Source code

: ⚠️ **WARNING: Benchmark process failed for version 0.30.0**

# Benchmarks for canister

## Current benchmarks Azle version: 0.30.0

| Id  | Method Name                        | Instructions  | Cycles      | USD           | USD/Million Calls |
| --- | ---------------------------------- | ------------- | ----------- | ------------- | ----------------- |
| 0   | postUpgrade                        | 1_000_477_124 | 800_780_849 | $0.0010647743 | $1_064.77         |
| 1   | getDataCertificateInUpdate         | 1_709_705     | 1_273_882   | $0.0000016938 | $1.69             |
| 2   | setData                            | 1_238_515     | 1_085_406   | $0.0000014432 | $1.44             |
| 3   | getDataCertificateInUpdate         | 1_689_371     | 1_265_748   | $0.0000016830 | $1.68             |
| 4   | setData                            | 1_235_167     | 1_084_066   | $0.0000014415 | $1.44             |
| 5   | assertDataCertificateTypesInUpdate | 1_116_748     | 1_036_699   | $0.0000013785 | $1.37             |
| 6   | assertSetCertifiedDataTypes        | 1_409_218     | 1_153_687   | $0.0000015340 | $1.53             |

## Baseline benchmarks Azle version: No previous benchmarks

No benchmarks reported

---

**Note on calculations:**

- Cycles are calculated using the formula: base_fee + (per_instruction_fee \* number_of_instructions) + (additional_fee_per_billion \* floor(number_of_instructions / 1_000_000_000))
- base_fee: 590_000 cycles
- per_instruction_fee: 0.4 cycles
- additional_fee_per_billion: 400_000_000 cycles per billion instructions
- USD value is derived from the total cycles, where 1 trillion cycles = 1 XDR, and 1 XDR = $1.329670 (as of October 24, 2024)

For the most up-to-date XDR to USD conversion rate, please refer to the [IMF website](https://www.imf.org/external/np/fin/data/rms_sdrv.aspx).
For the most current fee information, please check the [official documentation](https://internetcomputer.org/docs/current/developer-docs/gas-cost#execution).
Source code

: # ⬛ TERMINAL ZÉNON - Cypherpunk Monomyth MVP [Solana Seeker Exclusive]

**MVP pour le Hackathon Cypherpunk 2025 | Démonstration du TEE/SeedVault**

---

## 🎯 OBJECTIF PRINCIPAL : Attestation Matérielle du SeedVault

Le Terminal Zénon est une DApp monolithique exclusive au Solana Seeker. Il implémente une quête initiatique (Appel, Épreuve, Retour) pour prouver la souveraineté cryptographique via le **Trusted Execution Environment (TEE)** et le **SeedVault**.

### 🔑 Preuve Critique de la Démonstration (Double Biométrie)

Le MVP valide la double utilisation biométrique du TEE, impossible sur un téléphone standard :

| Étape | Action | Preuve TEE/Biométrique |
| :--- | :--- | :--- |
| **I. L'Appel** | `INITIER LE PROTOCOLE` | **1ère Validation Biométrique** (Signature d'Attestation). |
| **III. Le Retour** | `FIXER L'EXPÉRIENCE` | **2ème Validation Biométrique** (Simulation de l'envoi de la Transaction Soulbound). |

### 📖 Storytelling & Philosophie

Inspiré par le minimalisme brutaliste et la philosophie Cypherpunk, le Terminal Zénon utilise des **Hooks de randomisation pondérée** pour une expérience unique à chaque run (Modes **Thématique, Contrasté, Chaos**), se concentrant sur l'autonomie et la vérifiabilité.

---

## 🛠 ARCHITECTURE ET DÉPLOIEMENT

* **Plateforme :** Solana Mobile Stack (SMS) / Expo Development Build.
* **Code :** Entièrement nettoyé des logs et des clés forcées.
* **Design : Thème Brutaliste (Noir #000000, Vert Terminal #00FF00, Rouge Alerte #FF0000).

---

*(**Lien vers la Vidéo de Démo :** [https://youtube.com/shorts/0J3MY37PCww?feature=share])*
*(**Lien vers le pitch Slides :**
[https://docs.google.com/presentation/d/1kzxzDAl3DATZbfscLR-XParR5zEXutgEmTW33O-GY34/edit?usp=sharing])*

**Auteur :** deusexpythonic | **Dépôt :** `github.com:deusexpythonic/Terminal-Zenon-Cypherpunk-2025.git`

---

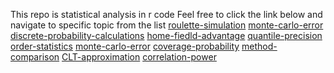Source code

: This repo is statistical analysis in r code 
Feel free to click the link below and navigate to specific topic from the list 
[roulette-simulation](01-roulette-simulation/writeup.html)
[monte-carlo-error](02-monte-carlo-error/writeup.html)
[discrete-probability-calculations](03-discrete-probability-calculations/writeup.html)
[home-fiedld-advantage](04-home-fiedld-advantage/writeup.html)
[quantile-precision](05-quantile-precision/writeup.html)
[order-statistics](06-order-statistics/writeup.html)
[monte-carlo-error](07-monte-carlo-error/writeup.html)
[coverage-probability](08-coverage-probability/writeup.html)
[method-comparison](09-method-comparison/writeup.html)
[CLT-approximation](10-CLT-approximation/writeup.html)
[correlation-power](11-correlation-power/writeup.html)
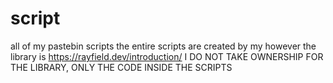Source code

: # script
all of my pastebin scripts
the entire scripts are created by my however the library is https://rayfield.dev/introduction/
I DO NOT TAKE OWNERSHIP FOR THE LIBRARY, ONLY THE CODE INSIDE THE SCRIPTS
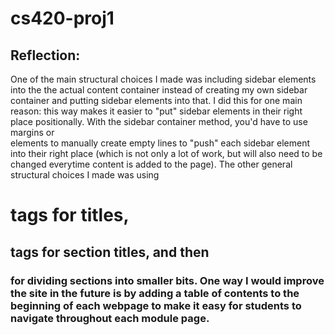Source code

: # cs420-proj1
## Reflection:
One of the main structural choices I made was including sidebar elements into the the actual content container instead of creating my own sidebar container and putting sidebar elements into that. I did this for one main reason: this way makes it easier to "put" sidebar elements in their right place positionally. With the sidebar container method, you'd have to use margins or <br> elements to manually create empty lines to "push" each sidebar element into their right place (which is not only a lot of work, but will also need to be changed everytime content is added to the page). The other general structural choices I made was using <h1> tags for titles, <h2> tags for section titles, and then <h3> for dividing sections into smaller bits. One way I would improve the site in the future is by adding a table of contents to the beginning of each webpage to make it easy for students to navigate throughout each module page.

--

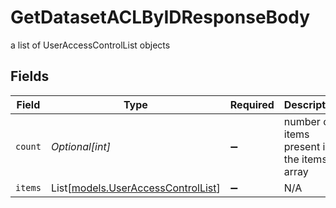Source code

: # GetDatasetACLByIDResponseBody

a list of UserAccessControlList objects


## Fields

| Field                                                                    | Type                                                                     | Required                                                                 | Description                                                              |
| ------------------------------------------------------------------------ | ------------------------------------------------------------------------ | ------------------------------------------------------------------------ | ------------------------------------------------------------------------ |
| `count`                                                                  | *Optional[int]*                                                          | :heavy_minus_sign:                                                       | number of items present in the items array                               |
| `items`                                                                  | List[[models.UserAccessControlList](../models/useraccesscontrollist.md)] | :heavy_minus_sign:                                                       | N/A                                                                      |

> _Aim of the exercise_
Find how many lines in the data above include the string "getDataCertificateInUpdate", and give that number alone.

> _Answer section_
2